2024-03-20 Project Proposal: Incorporate Rekognition data into the Catalog¶
Author: @AetherUnbound
Reviewers¶
Project summary¶
AWS Rekognition data in the form of object labels was collected by Creative Commons several years ago for roughly 100m image records in the Openverse catalog. This project intends to augment the existing tags for the labeled results with the generated tags in order to improve search result relevancy.
Goals¶
Improve Search Relevancy
Requirements¶
This project will be accomplished in two major pieces:
Determining how machine-generated tags will be displayed/conveyed in the API and the frontend
Augmenting the catalog database with the tags we deem suitable
Focusing on the frontend first may seem like putting the cart before the horse, but it seems prudent to imagine how the new data we add will show up in both the frontend and the API. While both of the above will be expanded on in respective implementation plans, below is a short description of each piece.
Augmenting the catalog¶
Once we have a clear sense of how the labels will be shared downstream, we can incorporate the labels themselves into the catalog database. This can be broken down into three steps:
Determine which labels to use (see label determination)
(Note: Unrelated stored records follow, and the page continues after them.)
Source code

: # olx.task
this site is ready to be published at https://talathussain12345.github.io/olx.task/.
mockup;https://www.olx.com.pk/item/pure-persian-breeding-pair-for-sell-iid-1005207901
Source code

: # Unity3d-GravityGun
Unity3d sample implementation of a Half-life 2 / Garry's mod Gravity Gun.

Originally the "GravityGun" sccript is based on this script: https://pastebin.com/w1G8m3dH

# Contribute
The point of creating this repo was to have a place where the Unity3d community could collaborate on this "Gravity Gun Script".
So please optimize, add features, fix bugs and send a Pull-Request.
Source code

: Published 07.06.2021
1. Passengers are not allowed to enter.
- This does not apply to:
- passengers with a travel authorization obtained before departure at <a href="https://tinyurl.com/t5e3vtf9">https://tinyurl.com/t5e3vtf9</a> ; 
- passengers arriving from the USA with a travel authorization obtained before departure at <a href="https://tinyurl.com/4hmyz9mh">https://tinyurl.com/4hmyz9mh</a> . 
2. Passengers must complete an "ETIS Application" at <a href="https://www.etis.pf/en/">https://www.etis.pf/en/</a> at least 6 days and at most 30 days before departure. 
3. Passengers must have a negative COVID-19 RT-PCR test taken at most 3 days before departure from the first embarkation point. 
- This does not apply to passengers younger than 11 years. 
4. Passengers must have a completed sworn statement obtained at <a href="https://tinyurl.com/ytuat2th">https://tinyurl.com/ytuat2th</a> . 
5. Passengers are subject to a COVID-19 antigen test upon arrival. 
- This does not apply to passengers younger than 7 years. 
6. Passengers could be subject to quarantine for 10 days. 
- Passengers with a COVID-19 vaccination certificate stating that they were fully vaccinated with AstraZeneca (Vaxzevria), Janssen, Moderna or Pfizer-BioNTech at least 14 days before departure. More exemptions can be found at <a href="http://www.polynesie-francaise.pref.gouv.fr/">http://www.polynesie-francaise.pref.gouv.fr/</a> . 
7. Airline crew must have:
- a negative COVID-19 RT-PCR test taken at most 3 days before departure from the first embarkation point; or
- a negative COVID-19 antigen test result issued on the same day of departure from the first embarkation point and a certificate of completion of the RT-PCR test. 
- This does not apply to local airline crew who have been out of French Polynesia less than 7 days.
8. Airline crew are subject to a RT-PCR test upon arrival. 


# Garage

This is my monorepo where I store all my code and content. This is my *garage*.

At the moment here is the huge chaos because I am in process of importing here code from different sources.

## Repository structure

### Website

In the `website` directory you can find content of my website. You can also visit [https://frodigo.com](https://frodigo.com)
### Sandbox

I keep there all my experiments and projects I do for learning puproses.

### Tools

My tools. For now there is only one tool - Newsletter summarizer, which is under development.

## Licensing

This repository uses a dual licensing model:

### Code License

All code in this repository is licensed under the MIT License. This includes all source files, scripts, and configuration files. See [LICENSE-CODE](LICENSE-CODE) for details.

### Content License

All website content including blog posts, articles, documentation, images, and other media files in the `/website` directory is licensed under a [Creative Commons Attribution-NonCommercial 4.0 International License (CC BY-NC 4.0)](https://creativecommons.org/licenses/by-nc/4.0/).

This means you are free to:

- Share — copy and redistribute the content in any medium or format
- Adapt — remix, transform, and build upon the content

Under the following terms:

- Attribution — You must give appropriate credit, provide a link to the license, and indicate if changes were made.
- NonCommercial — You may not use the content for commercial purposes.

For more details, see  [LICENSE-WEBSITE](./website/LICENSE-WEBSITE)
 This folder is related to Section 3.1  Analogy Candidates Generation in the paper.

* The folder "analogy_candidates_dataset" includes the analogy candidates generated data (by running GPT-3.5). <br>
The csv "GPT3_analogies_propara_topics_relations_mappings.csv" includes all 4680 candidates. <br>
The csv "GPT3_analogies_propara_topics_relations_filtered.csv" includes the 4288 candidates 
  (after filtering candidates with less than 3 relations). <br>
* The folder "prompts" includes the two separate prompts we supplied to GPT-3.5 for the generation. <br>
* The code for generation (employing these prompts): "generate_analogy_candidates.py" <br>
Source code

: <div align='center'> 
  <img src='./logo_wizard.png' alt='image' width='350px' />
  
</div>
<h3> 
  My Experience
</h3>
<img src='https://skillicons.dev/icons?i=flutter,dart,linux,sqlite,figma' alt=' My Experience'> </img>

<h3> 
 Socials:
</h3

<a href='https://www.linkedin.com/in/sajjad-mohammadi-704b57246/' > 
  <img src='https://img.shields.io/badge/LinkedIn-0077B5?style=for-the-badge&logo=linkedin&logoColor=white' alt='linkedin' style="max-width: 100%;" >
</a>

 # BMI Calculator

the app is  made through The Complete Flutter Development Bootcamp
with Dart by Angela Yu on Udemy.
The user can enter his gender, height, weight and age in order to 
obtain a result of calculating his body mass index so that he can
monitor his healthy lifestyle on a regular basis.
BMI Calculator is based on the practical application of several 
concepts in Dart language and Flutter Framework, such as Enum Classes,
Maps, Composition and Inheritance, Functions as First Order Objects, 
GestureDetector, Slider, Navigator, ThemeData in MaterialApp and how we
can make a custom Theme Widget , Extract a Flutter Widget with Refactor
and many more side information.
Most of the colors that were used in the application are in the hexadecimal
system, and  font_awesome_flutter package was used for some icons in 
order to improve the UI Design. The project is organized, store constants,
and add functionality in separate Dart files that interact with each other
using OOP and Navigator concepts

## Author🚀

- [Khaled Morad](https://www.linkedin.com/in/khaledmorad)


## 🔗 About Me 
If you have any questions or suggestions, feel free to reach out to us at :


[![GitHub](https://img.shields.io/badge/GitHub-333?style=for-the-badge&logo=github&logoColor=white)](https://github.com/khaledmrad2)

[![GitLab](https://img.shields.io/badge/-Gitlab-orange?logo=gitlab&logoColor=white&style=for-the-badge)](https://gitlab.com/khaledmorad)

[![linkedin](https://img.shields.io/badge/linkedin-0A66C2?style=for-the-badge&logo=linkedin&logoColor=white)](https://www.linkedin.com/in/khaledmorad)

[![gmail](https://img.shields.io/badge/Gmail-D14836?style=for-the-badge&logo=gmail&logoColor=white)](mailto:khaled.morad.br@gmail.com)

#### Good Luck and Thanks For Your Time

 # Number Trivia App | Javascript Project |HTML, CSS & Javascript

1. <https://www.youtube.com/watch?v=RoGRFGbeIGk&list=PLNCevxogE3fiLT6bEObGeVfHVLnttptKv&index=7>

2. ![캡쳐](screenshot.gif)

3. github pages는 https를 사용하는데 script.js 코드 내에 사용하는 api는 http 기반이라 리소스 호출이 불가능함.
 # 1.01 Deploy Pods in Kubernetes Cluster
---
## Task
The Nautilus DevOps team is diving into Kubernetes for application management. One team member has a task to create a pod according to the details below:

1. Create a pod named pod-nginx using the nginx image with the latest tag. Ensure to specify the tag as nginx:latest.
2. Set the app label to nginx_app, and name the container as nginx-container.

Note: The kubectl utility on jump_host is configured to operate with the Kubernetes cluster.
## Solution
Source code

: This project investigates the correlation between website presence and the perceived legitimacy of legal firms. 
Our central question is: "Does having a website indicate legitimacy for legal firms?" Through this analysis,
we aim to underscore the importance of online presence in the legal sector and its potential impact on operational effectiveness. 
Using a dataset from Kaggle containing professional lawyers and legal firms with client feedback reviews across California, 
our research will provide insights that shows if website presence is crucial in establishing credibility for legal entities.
Determine an accuracy cutoff value
Upsert the filtered labels into the database
Once step 3 is performed, the next data refresh will make the tags available in the API and the frontend. The specifics for each step will be determined in the implementation plan for this piece. Note that once introduced, the tags will not be removed by subsequent updates to the catalog data. This means that any adjustment/removal of the tags will also need to occur on the catalog.
Label determination¶
The exhaustive list of AWS Rekognition labels can be downloaded here: AWS Rekognition Labels. While this list is already fairly demographically neutral, it is my opinion that we should exclude labels that have a demographic context in the following categories:
Age
Gender
Sexual orientation
Nationality
Race
These seem the most likely to result in an incorrect or insensitive label (e.g. gender assumption of an individual in a photo). There are other categories which might be useful for search relevancy and are less likely to be applied in an insensitive manner. Some examples include:
Occupation
Marital status
Health and disability status
Political affiliation or preference
Religious affiliation or preference
Specifics for how this will be tackled regarding the Rekognition data will be outlined in the associated implementation plan.
Success¶
This project can be marked as success once the machine-generated tags from Rekognition are available in both the API and the frontend.
If the labels themselves are observed to have a negative impact on search relevancy, we will need a mechanism or plan for the API for suppressing or deboosting the machine-labeled tags without having to remove them entirely (NB: We may be able to leverage some of the DAGs created as a part of the search relevancy sandbox project for this rollback). We do not currently have the capacity to accurately and definitively assess result relevancy, though we plan to build those tools out in #421. We still feel that this project has value now, much like the introduction of iNaturalist data did even though we incurred the same risks with that effort.
The S3 bucket containing the Rekognition data will persist in perpetuity even after this project’s completion, though it can be moved to an infrequent access storage class after the initial data import is complete. This will allow us to perform additional extractions on the data in the future if desired.
Participants and stakeholders¶
Lead: @AetherUnbound
Design: @fcoveram (if any frontend design is deemed necessary)
Implementation: Implementation may be necessary for the frontend, API, and catalog; all developers working on those aspects of the project could be involved.
Infrastructure¶
The Rekognition data presently exists in an S3 bucket that was previously accessible to @zackkrida. We will need to ensure that the bucket is accessible by whatever resources are chosen to process the data. This was previously done by manually instantiating an EC2 instance to run a python script which generated a labels CSV. We may instead wish to either run any pre-processing locally or set up an Airflow DAG which would perform the processing for us.
Accessibility¶
The greatest concern on accessibility would be ensuring whatever mechanism we use for conveying the machine-generated nature/accuracy values in the frontend is also reflected in a suitable manner for screen readers.
Marketing¶
We should share the addition of the new machine-generated tags publicly once they are present in both the API and the frontend.
Required implementation plans¶
The requisite implementation plans reflect the primary pieces of the project described above:
Determine and design how machine-generated tags will be displayed/conveyed in the API
Determine and design how machine-generated tags will be displayed/conveyed in the frontend
Augment the catalog database with the suitable tags
The most important, blocking aspect of this work is determining how the labels will be surfaced in API results. Once that is determined, the frontend can be modified to exclude those values visually while the designs and implementation are executed. All work after that point can occur simultaneously.